TASK OBJECTIVE :: When transcribing the entries, keep each one exactly as it is.

SUPPLIED MATERIAL ::
╭──

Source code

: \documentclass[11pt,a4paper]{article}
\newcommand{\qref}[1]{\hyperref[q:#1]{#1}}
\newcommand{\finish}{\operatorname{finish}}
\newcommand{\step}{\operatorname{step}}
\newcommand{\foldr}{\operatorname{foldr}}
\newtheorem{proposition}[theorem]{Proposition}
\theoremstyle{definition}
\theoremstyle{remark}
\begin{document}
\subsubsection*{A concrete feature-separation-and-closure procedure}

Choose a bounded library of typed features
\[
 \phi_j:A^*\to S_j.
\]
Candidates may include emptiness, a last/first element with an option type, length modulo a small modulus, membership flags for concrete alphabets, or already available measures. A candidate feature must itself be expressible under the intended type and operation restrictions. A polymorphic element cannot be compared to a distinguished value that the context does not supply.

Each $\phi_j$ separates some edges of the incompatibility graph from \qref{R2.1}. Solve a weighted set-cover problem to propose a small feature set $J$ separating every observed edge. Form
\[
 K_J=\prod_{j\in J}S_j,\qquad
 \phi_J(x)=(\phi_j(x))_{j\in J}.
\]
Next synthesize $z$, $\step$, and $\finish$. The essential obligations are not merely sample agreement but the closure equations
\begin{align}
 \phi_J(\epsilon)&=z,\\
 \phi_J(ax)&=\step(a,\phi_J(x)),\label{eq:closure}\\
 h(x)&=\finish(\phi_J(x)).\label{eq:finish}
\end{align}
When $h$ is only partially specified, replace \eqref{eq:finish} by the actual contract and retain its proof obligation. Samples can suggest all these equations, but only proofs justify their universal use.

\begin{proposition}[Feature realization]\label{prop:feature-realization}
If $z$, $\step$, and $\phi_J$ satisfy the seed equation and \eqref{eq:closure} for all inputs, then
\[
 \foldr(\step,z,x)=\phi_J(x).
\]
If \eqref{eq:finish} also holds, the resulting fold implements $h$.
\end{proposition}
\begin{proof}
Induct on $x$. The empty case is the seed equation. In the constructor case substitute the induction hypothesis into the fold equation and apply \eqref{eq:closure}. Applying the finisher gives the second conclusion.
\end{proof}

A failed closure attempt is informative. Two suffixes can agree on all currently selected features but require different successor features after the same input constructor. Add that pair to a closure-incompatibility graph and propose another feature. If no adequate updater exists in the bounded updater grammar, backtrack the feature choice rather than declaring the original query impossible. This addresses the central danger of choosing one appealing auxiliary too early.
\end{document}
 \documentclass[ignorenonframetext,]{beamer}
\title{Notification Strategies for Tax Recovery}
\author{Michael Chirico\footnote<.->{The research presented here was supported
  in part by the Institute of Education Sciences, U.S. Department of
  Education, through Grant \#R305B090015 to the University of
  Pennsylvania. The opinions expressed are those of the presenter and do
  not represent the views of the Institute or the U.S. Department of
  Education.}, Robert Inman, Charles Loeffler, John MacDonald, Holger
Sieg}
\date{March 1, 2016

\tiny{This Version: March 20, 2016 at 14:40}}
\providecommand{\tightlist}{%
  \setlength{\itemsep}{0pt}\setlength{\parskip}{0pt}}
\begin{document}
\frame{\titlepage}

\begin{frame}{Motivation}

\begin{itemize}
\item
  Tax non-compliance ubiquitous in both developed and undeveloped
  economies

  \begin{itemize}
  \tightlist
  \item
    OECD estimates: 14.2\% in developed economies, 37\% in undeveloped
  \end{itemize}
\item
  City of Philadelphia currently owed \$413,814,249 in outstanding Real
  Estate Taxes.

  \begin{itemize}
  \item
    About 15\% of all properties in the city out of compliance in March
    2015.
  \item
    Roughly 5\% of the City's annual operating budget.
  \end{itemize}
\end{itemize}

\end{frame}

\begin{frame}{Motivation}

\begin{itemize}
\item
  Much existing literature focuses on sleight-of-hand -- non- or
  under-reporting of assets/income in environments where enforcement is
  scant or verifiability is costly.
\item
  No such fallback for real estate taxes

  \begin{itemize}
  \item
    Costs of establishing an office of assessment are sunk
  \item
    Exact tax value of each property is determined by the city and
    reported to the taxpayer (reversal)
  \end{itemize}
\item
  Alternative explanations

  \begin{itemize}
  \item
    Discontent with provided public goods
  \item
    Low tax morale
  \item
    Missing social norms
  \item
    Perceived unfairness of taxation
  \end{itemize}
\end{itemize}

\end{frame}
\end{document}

╰──

PROBLEM SOLUTION ::
Source code

: \documentclass[11pt,a4paper]{article}
\newcommand{\qref}[1]{\hyperref[q:#1]{#1}}
\newcommand{\finish}{\operatorname{finish}}
\newcommand{\step}{\operatorname{step}}
\newcommand{\foldr}{\operatorname{foldr}}
\newtheorem{proposition}[theorem]{Proposition}
\theoremstyle{definition}
\theoremstyle{remark}
\begin{document}
\subsubsection*{A concrete feature-separation-and-closure procedure}

Choose a bounded library of typed features
\[
 \phi_j:A^*\to S_j.
\]
Candidates may include emptiness, a last/first element with an option type, length modulo a small modulus, membership flags for concrete alphabets, or already available measures. A candidate feature must itself be expressible under the intended type and operation restrictions. A polymorphic element cannot be compared to a distinguished value that the context does not supply.

Each $\phi_j$ separates some edges of the incompatibility graph from \qref{R2.1}. Solve a weighted set-cover problem to propose a small feature set $J$ separating every observed edge. Form
\[
 K_J=\prod_{j\in J}S_j,\qquad
 \phi_J(x)=(\phi_j(x))_{j\in J}.
\]
Next synthesize $z$, $\step$, and $\finish$. The essential obligations are not merely sample agreement but the closure equations
\begin{align}
 \phi_J(\epsilon)&=z,\\
 \phi_J(ax)&=\step(a,\phi_J(x)),\label{eq:closure}\\
 h(x)&=\finish(\phi_J(x)).\label{eq:finish}
\end{align}
When $h$ is only partially specified, replace \eqref{eq:finish} by the actual contract and retain its proof obligation. Samples can suggest all these equations, but only proofs justify their universal use.

\begin{proposition}[Feature realization]\label{prop:feature-realization}
If $z$, $\step$, and $\phi_J$ satisfy the seed equation and \eqref{eq:closure} for all inputs, then
\[
 \foldr(\step,z,x)=\phi_J(x).
\]
If \eqref{eq:finish} also holds, the resulting fold implements $h$.
\end{proposition}
\begin{proof}
Induct on $x$. The empty case is the seed equation. In the constructor case substitute the induction hypothesis into the fold equation and apply \eqref{eq:closure}. Applying the finisher gives the second conclusion.
\end{proof}

A failed closure attempt is informative. Two suffixes can agree on all currently selected features but require different successor features after the same input constructor. Add that pair to a closure-incompatibility graph and propose another feature. If no adequate updater exists in the bounded updater grammar, backtrack the feature choice rather than declaring the original query impossible. This addresses the central danger of choosing one appealing auxiliary too early.
\end{document}
 \documentclass[ignorenonframetext,]{beamer}
\title{Notification Strategies for Tax Recovery}
\author{Michael Chirico\footnote<.->{The research presented here was supported
  in part by the Institute of Education Sciences, U.S. Department of
  Education, through Grant \#R305B090015 to the University of
  Pennsylvania. The opinions expressed are those of the presenter and do
  not represent the views of the Institute or the U.S. Department of
  Education.}, Robert Inman, Charles Loeffler, John MacDonald, Holger
Sieg}
\date{March 1, 2016

\tiny{This Version: March 20, 2016 at 14:40}}
\providecommand{\tightlist}{%
  \setlength{\itemsep}{0pt}\setlength{\parskip}{0pt}}
\begin{document}
\frame{\titlepage}

\begin{frame}{Motivation}

\begin{itemize}
\item
  Tax non-compliance ubiquitous in both developed and undeveloped
  economies

  \begin{itemize}
  \tightlist
  \item
    OECD estimates: 14.2\% in developed economies, 37\% in undeveloped
  \end{itemize}
\item
  City of Philadelphia currently owed \$413,814,249 in outstanding Real
  Estate Taxes.

  \begin{itemize}
  \item
    About 15\% of all properties in the city out of compliance in March
    2015.
  \item
    Roughly 5\% of the City's annual operating budget.
  \end{itemize}
\end{itemize}

\end{frame}

\begin{frame}{Motivation}

\begin{itemize}
\item
  Much existing literature focuses on sleight-of-hand -- non- or
  under-reporting of assets/income in environments where enforcement is
  scant or verifiability is costly.
\item
  No such fallback for real estate taxes

  \begin{itemize}
  \item
    Costs of establishing an office of assessment are sunk
  \item
    Exact tax value of each property is determined by the city and
    reported to the taxpayer (reversal)
  \end{itemize}
\item
  Alternative explanations

  \begin{itemize}
  \item
    Discontent with provided public goods
  \item
    Low tax morale
  \item
    Missing social norms
  \item
    Perceived unfairness of taxation
  \end{itemize}
\end{itemize}

\end{frame}
\end{document}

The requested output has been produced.